岩戸
1 - 4 - 1 - 4 - 2岩戸について
岩戸(いわと)は 1 b2 4 b5 b7、日本のペンタトニックで最も暗く、主音の上の半音と減5度を持ちます。名は天照大神がこもった天岩戸に由来し、装飾ではなく響きを言い当てた名です。
立つ場所が無い
完全5度を減5度に置き換えているので、この一覧の前半にあるブルースマイナーと同じく、主音の上に安定した音程を一つも持ちません。下げた2度と合わせると、主音を支えるものが音階の中に何も残りません。主音は反復かドローンで保たれ、音程では決して保たれません。
だからこの群で最も暗くなります。陰旋には完全5度があり、平調子にもあります。岩戸は3度も5度も手放し、残るのはほとんど緊張だけです。
同じ素材の転回
岩戸は平調子の集合の転回です。同じ音程を別の位置から読んだものにすぎません。これは半音を含まない五つのペンタトニックが互いに持つ関係を、半音を含む陰の内部に当てはめたもので、日本のペンタトニックが並列の一覧ではなく一族として響く理由です。
実際上は、一つの形がいくつもの名を覆うということです。変わるのは音楽がどの音を家として扱うかで、この種の音階ではそれを決めるのは和声機能ではなくドローンや最低弦です。
どう使うか
本来の曲では平調子と並ぶ調弦由来の旋法として現れます。西洋での用法は不穏さのためです。ホラーやスリラー、無調にならずに解決しない状態を要する場面。五音は調性を保つには十分で、安心させるには少なすぎます。

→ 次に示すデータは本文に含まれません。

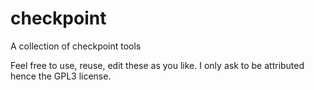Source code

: # checkpoint
A collection of checkpoint tools

Feel free to use, reuse, edit these as you like. I only ask to be attributed hence the GPL3 license.
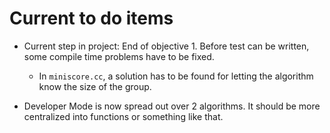 # Current to do items

* Current step in project: End of objective 1. Before test can be written, some compile time problems have to be fixed.
  +  In `miniscore.cc`, a solution has to be found for letting the algorithm know the size of the group.


* Developer Mode is now spread out over 2 algorithms. It should be more centralized into functions or something like that.
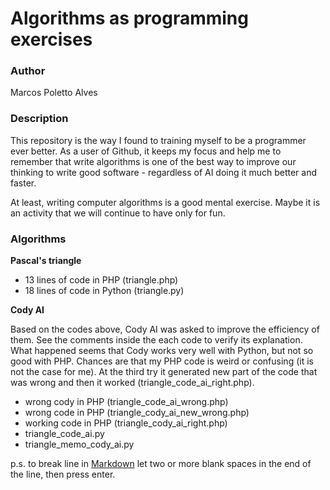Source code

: # Algorithms as programming exercises

### Author

Marcos Poletto Alves

### Description

This repository is the way I found to training myself to be a programmer ever better. As a user of Github, it keeps my focus and help me to remember that write algorithms is one of the best way to improve our thinking to write good software - regardless of AI doing it much better and faster.

At least, writing computer algorithms is a good mental exercise. Maybe it is an activity that we will continue to have only for fun.

### Algorithms

**Pascal's triangle**

* 13 lines of code in PHP (triangle.php)  
* 18 lines of code in Python (triangle.py)  

**Cody AI**

Based on the codes above, Cody AI was asked to improve the efficiency of them. See the comments inside the each code to verify its explanation. What happened seems that Cody works very well with 
Python, but not so good with PHP. Chances are that my PHP code is 
weird or confusing (it is not the case for me). At the third try it generated new part of the code that was wrong and then it worked (triangle_code_ai_right.php).

* wrong cody in PHP (triangle_code_ai_wrong.php)  
* wrong code in PHP (triangle_cody_ai_new_wrong.php)  
* working code in PHP (triangle_cody_ai_right.php)  
* triangle_code_ai.py  
* triangle_memo_cody_ai.py  

p.s. to break line in [Markdown](https://www.markdownguide.org/basic-syntax/#line-breaks) let two or more blank spaces in the end of the line, then press enter.
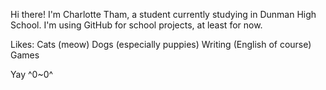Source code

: Hi there! 
I'm Charlotte Tham, a student currently studying in Dunman High School.
I'm using GitHub for school projects, at least for now.

Likes:
Cats (meow)
Dogs (especially puppies)
Writing (English of course)
Games 

Yay
^0~0^
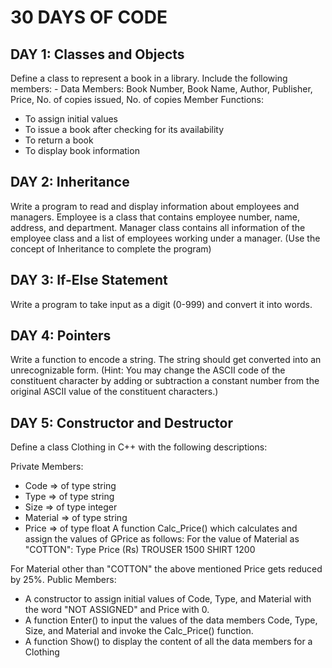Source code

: # 30 DAYS OF CODE

## DAY 1: Classes and Objects
Define a class to represent a book in a library. 
Include the following members: -
Data Members: 
 Book Number, Book Name, Author, Publisher, Price, No. of copies issued, No. of copies
 Member Functions:
 *	To assign initial values 
 *	To issue a book after checking for its availability 
 *	To return a book 
 * To display book information
 
 ## DAY 2: Inheritance
Write a program to read and display information about employees and managers. Employee is a class that contains employee number, name, address, and department. Manager class contains all information of the employee class and a list of employees working under a manager. (Use the concept of Inheritance to complete the program)

## DAY 3: If-Else Statement
Write a program to take input as a digit (0-999) and convert it into words.

## DAY 4: Pointers
Write a function to encode a string. The string should get converted into an unrecognizable form. (Hint: You may change the ASCII code of the constituent character by adding or subtraction a constant number from the original ASCII value of the constituent characters.)

## DAY 5: Constructor and Destructor
Define a class Clothing in C++ with the following descriptions:

Private Members:
 * Code => of type string
 * Type => of type string
 * Size => of type integer
 * Material => of type string
 * Price => of type float
A function Calc_Price() which calculates and assign the values of GPrice as follows:
For the value of Material as "COTTON":
      Type                Price (Rs)
      TROUSER              1500
      SHIRT                1200

For Material other than "COTTON" the above mentioned Price gets reduced by 25%.
Public Members:
 * A constructor to assign initial values of Code, Type, and Material with the word "NOT ASSIGNED" and Price with 0.
 * A function Enter() to input the values of the data members Code, Type, Size, and Material and invoke the Calc_Price() function.
 * A function Show() to display the content of all the data members for a Clothing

和声に対しては、減5度がすでに含まれているハーフディミニッシュやオルタード系の和音に乗ります。そこでは侵入ではなく所属です。
取り違えと隣
陰旋とは一音だけ違い、その一音は5度か減5度かです。平調子とはそもそも転回の関係にあります。この混同は理解できるもので害も少なく、実務で効くのは完全5度があるかどうかの一点です。
この一族の外で響きが最も近いのはロクリアンで、あちらも完全5度を欠き下げた2度を持ちます。岩戸はその響きから二音を取り去って残るものです。
よくある質問
岩戸とはどんな音階ですか
日本のペンタトニックで 1 b2 4 b5 b7。Cなら C D♭ F G♭ B♭ です。
なぜこれほど不安定なのですか
完全5度も3度も無いため、主音を支える音程が一つもないからです。
平調子との関係は
同じ音程集合を別の音から読んだ転回です。